Manometric signs of intestinal perforation include acute loss of insufflation pressure with an effective anal seal. Manometric concern for intestinal perforation is followed by fluoroscopic evaluation for pneumoperitoneum. Supine crosstable lateral abdominal radiograph might be obtained if fluoroscopic evaluation is inconclusive. Management of intestinal perforation also includes movement of the fluoroscopic tower and rapid clinical evaluation of the patient for signs of respiratory distress, mental status changes, decreasing oxygen saturation, tachycardia and hypotension. If intestinal perforation is confirmed, and abdominal wall tension is identified, betadine or chloraseptic solution is applied to the anterior abdominal wall and an 18-G needle is inserted into the linea alba (midline) in a supraumbilical location for immediate peritoneal decompression. The needle or sheath is left in place until stable vital signs are confirmed and there is less abdominal wall tension. If surgical team members are not present in the fluoroscopic suite, the Emergency Department physician is notified of the intestinal perforation and resuscitation details, with clear clinical handoff information relayed to Emergency Department physician and nursing personnel. Following this, the attending surgeon is called with relay of details regarding the reduction procedure, intestinal perforation and resuscitation.

Actual case: Fall 2012

A 5-month-old boy presented with 4 days of intermittent abdominal pain, bloody stools, abdominal distention and bilious vomiting. Plain radiographs demonstrated evidence of small-bowel obstruction. Abdominal US examination confirmed the diagnosis of ileocolic intussusception. Surgical consultation was obtained and the radiologist was consulted for air intussusception reduction, following the Department of Radiology air intussusception reduction procedure protocol. Prior to reduction, the boy’s heart rate was 140 bpm, oxygen saturation 100% on room air and blood pressure 101/73 mmHg. During the procedure, the intussusception was not reducible beyond the ileocecal valve and there was concern for intestinal perforation. The boy was clinically stable. Review of fluoroscopic images on the in-room monitors was inconclusive for pneumoperitoneum, so images were sent to PACS for review, which confirmed pneumoperitoneum. Following PACS image review, the radiologist evaluated the child and found him to be listless, semi-conscious, with a heart rate of 184 bpm, blood pressure of 87/46 mmHg, and a tense abdomen. The radiologist immediately prepped the abdominal wall and inserted the 18-G needle into the linea alba, supraumbilical location, with an immediate hissing sound with decompression of the pneumoperitoneum. Within 30 s of needle decompression the boy was alert, was visually tracking his parents with appropriate responses, and had a blood pressure of 117/86 mmHg and heart rate of 135 bpm. The radiologist’s attention to procedure protocol, recognition of intestinal perforation, accurate and rapid assessment of the boy’s deterioration, and prompt and appropriate intervention saved this child’s life.
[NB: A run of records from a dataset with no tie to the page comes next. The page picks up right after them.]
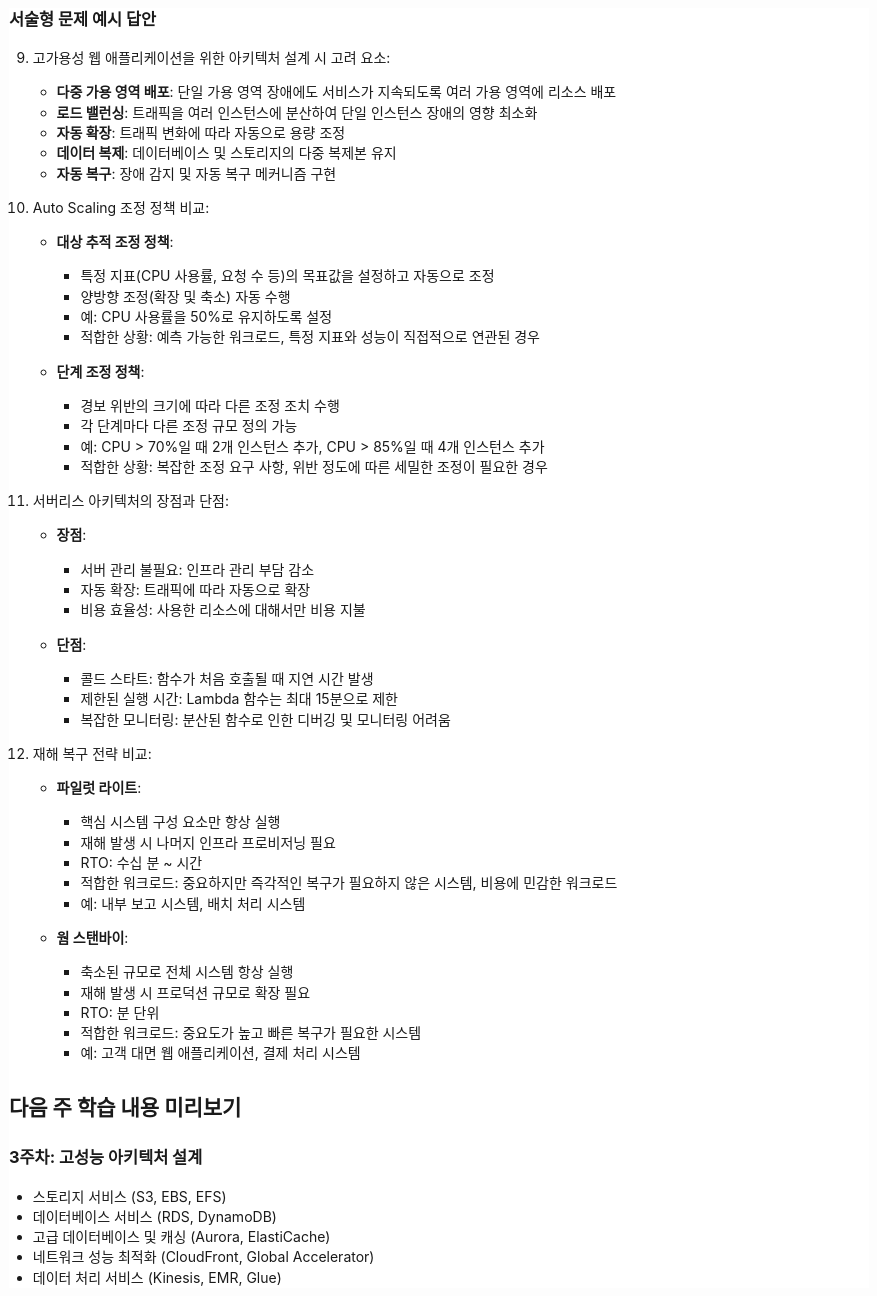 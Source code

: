 ### 서술형 문제 예시 답안

9. 고가용성 웹 애플리케이션을 위한 아키텍처 설계 시 고려 요소:
   - **다중 가용 영역 배포**: 단일 가용 영역 장애에도 서비스가 지속되도록 여러 가용 영역에 리소스 배포
   - **로드 밸런싱**: 트래픽을 여러 인스턴스에 분산하여 단일 인스턴스 장애의 영향 최소화
   - **자동 확장**: 트래픽 변화에 따라 자동으로 용량 조정
   - **데이터 복제**: 데이터베이스 및 스토리지의 다중 복제본 유지
   - **자동 복구**: 장애 감지 및 자동 복구 메커니즘 구현

10. Auto Scaling 조정 정책 비교:
    - **대상 추적 조정 정책**:
      - 특정 지표(CPU 사용률, 요청 수 등)의 목표값을 설정하고 자동으로 조정
      - 양방향 조정(확장 및 축소) 자동 수행
      - 예: CPU 사용률을 50%로 유지하도록 설정
      - 적합한 상황: 예측 가능한 워크로드, 특정 지표와 성능이 직접적으로 연관된 경우
    
    - **단계 조정 정책**:
      - 경보 위반의 크기에 따라 다른 조정 조치 수행
      - 각 단계마다 다른 조정 규모 정의 가능
      - 예: CPU > 70%일 때 2개 인스턴스 추가, CPU > 85%일 때 4개 인스턴스 추가
      - 적합한 상황: 복잡한 조정 요구 사항, 위반 정도에 따른 세밀한 조정이 필요한 경우

11. 서버리스 아키텍처의 장점과 단점:
    - **장점**:
      - 서버 관리 불필요: 인프라 관리 부담 감소
      - 자동 확장: 트래픽에 따라 자동으로 확장
      - 비용 효율성: 사용한 리소스에 대해서만 비용 지불
    
    - **단점**:
      - 콜드 스타트: 함수가 처음 호출될 때 지연 시간 발생
      - 제한된 실행 시간: Lambda 함수는 최대 15분으로 제한
      - 복잡한 모니터링: 분산된 함수로 인한 디버깅 및 모니터링 어려움

12. 재해 복구 전략 비교:
    - **파일럿 라이트**:
      - 핵심 시스템 구성 요소만 항상 실행
      - 재해 발생 시 나머지 인프라 프로비저닝 필요
      - RTO: 수십 분 ~ 시간
      - 적합한 워크로드: 중요하지만 즉각적인 복구가 필요하지 않은 시스템, 비용에 민감한 워크로드
      - 예: 내부 보고 시스템, 배치 처리 시스템
    
    - **웜 스탠바이**:
      - 축소된 규모로 전체 시스템 항상 실행
      - 재해 발생 시 프로덕션 규모로 확장 필요
      - RTO: 분 단위
      - 적합한 워크로드: 중요도가 높고 빠른 복구가 필요한 시스템
      - 예: 고객 대면 웹 애플리케이션, 결제 처리 시스템

## 다음 주 학습 내용 미리보기

### 3주차: 고성능 아키텍처 설계
- 스토리지 서비스 (S3, EBS, EFS)
- 데이터베이스 서비스 (RDS, DynamoDB)
- 고급 데이터베이스 및 캐싱 (Aurora, ElastiCache)
- 네트워크 성능 최적화 (CloudFront, Global Accelerator)
- 데이터 처리 서비스 (Kinesis, EMR, Glue)
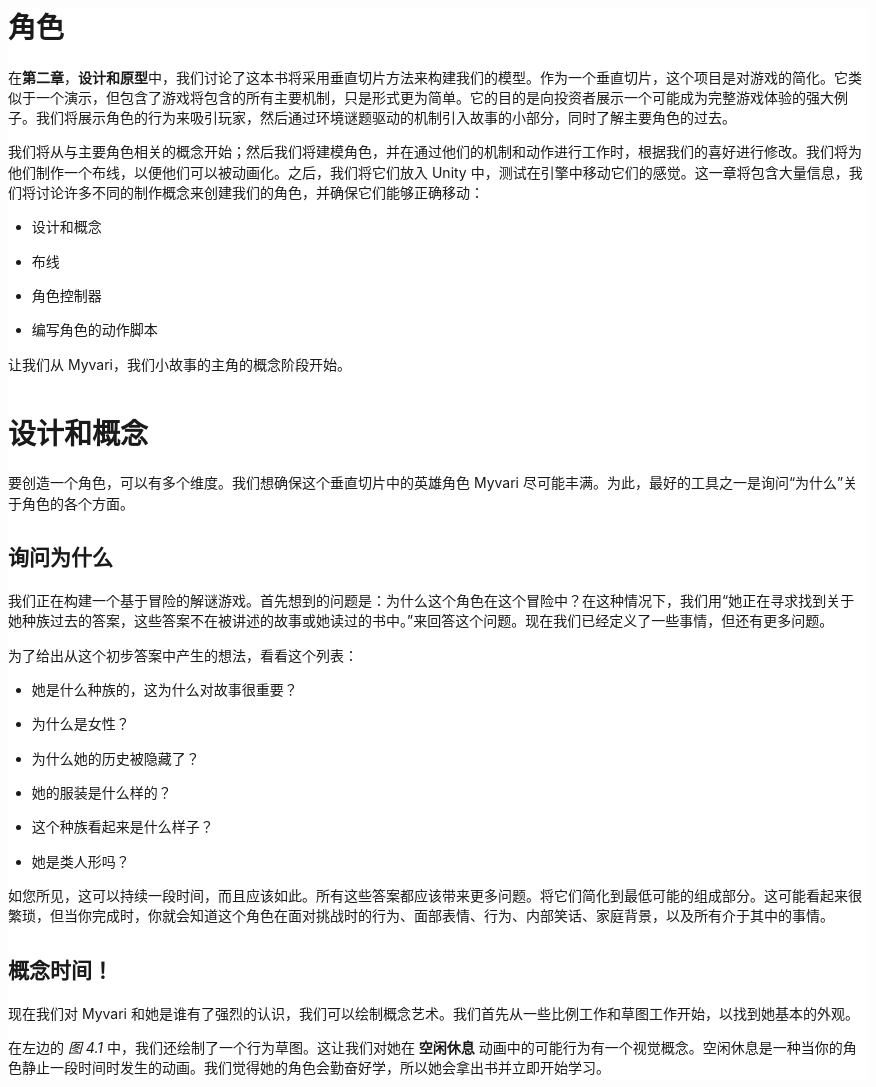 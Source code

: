 

# 角色

在**第二章**，**设计和原型**中，我们讨论了这本书将采用垂直切片方法来构建我们的模型。作为一个垂直切片，这个项目是对游戏的简化。它类似于一个演示，但包含了游戏将包含的所有主要机制，只是形式更为简单。它的目的是向投资者展示一个可能成为完整游戏体验的强大例子。我们将展示角色的行为来吸引玩家，然后通过环境谜题驱动的机制引入故事的小部分，同时了解主要角色的过去。

我们将从与主要角色相关的概念开始；然后我们将建模角色，并在通过他们的机制和动作进行工作时，根据我们的喜好进行修改。我们将为他们制作一个布线，以便他们可以被动画化。之后，我们将它们放入 Unity 中，测试在引擎中移动它们的感觉。这一章将包含大量信息，我们将讨论许多不同的制作概念来创建我们的角色，并确保它们能够正确移动：

+   设计和概念

+   布线

+   角色控制器

+   编写角色的动作脚本

让我们从 Myvari，我们小故事的主角的概念阶段开始。

# 设计和概念

要创造一个角色，可以有多个维度。我们想确保这个垂直切片中的英雄角色 Myvari 尽可能丰满。为此，最好的工具之一是询问“为什么”关于角色的各个方面。

## 询问为什么

我们正在构建一个基于冒险的解谜游戏。首先想到的问题是：为什么这个角色在这个冒险中？在这种情况下，我们用“她正在寻求找到关于她种族过去的答案，这些答案不在被讲述的故事或她读过的书中。”来回答这个问题。现在我们已经定义了一些事情，但还有更多问题。

为了给出从这个初步答案中产生的想法，看看这个列表：

+   她是什么种族的，这为什么对故事很重要？

+   为什么是女性？

+   为什么她的历史被隐藏了？

+   她的服装是什么样的？

+   这个种族看起来是什么样子？

+   她是类人形吗？

如您所见，这可以持续一段时间，而且应该如此。所有这些答案都应该带来更多问题。将它们简化到最低可能的组成部分。这可能看起来很繁琐，但当你完成时，你就会知道这个角色在面对挑战时的行为、面部表情、行为、内部笑话、家庭背景，以及所有介于其中的事情。

## 概念时间！

现在我们对 Myvari 和她是谁有了强烈的认识，我们可以绘制概念艺术。我们首先从一些比例工作和草图工作开始，以找到她基本的外观。

在左边的 *图 4.1* 中，我们还绘制了一个行为草图。这让我们对她在 **空闲休息** 动画中的可能行为有一个视觉概念。空闲休息是一种当你的角色静止一段时间时发生的动画。我们觉得她的角色会勤奋好学，所以她会拿出书并立即开始学习。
The study by Fallon et al. [1] is a critical foundational report that illustrates the importance of clear protocols, prospective procedural risk identification (worst-case scenario), evidence basis for well-rehearsed action plans, the need for willful action (needle decompression of pneumoperitoneum), and clear radiologist responsibility for procedural risk management. The intussusception safety case is simple and clear for articulation, easily taught and readily reviewed prior to beginning each procedure. In a one-sentence summary, a radiologist following the intussusception safety case approach anticipates the worst-case scenario, readily identifies the risk of tension pneumoperitoneum, has rehearsed a management plan for the worst-case scenario and calmly acts to decompress the tension pneumoperitoneum, preventing the worst-case scenario of death as an avoidable outcome.